La situazione attuale non è migliore e senza poter opporre resistenza il 2050 arriverà, ma per fortuna qualcuno in attesa non sa stare e trova il suo modo per rimediare.
Anche informare e rendere consapevoli coloro che sono troppo pigri per conoscere lo stato di salute del proprio Pianeta è un modo per porre rimedio, per arginare taluni comportamenti sbagliati che quotidianamente poniamo in essere.
Così, un gruppo di volontari WWF è sceso sulle spiagge ed ha dato i suoi numeri e le sue alternative.
Secondo una stima del WWF “nel Mare Nostrum la plastica rappresenta il 95% dei rifiuti in mare aperto, sui fondali e sulle spiagge e provoca oltre il 90% dei danni alla fauna selvatica marina. A livello globale, sono circa 700 le specie marine minacciate dalla plastica.”
Le cifre che emergono dal Report WWF 2019 sono da capogiro.
Ammonta a 8 milioni di tonnellate la plastica che finisce negli oceani ogni anno.
570 mila tonnellate solo nel Mediterraneo, di cui 34 mila al minuto sono bottigliette.
I principali responsabili dell’alto tasso di inquinamento del mare sono sicuramente i governi e le comunità locali che mal gestiscono il 28% dei propri rifiuti. Ci sono poi le aziende che immettono sul mercato annualmente 38 milioni di tonnellate di manufatti in plastica. Turisti e cittadini non sono da meno: producono oltre 24 milioni di tonnellate di rifiuti plastici ogni anno.
E se l’Italia, con la più elevata estensione costiera del Mediterraneo, è tra i principali Paesi a subire i danni legati all’inquinamento da plastica, d’altro canto è il secondo maggiore produttore dell’area mediterranea. Disperde 4 milioni di tonnellate di plastica l’anno.

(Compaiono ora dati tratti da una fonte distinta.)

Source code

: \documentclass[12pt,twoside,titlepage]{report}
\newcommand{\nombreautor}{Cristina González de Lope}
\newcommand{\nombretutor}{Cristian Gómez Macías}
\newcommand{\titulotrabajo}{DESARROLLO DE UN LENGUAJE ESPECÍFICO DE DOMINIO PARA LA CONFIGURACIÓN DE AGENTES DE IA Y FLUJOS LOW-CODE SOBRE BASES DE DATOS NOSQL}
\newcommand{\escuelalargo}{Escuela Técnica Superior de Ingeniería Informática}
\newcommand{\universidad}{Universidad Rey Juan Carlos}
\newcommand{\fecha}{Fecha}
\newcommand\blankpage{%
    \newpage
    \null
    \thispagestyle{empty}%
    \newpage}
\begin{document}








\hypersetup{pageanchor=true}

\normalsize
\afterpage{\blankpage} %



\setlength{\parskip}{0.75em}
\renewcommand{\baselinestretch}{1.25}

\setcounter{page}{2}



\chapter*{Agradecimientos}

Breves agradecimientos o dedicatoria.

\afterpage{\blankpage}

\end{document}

E’ vero che l’Italia figura tra quei Paesi europei ad aver adottato iniziative politiche innovative volte a ridurre l’utilizzo di plastica ed incrementare la raccolta differenziata, le priorità, però, restano la riduzione dei consumi ed il contrasto alla cattiva gestione dei rifiuti, che già ci è valsa una sanzione nel 2014 per la mancata regolarizzazione di 44 discariche.
Le possibilità per realizzare tali obiettivi sono innumerevoli: superare i limiti della Direttiva UE aumentando i numero di beni di plastica da vietare, realizzare delle partnership con le aziende, concentrarsi sui comuni che riscontrano maggiori difficoltà nella gestione dei rifiuti, utilizzare l’industria del turismo per incrementare il ricorso alla raccolta differenziata, creare delle campagne volte a sensibilizzare al riciclo e creare consapevolezza sui pericoli legati alla cattiva gestione dei rifiuti.
L’Italia non può restare inerme e i cittadini devono fare la propria parte prima che la plastica inizi ad inquinare più di 200 centrali a carbone.
Quando i volontari hanno chiesto agli intervistati quanto tempo occorresse ad alcuni rifiuti di plastica per degradarsi, quasi nessuno è riuscito a pensare un futuro così lontano: ben 450 anni per una bottiglietta di plastica, 200 per una cannuccia, 20 per una busta della spesa e tra 1 e 5 anni per un mozzicone di sigaretta.
Il Pianeta ha bisogno di una strategia anti-plastica e di una evoluzione che sappia di pulito. Perché è giusto che un futuro lontano non solo possa essere pensato, ma anche realizzato!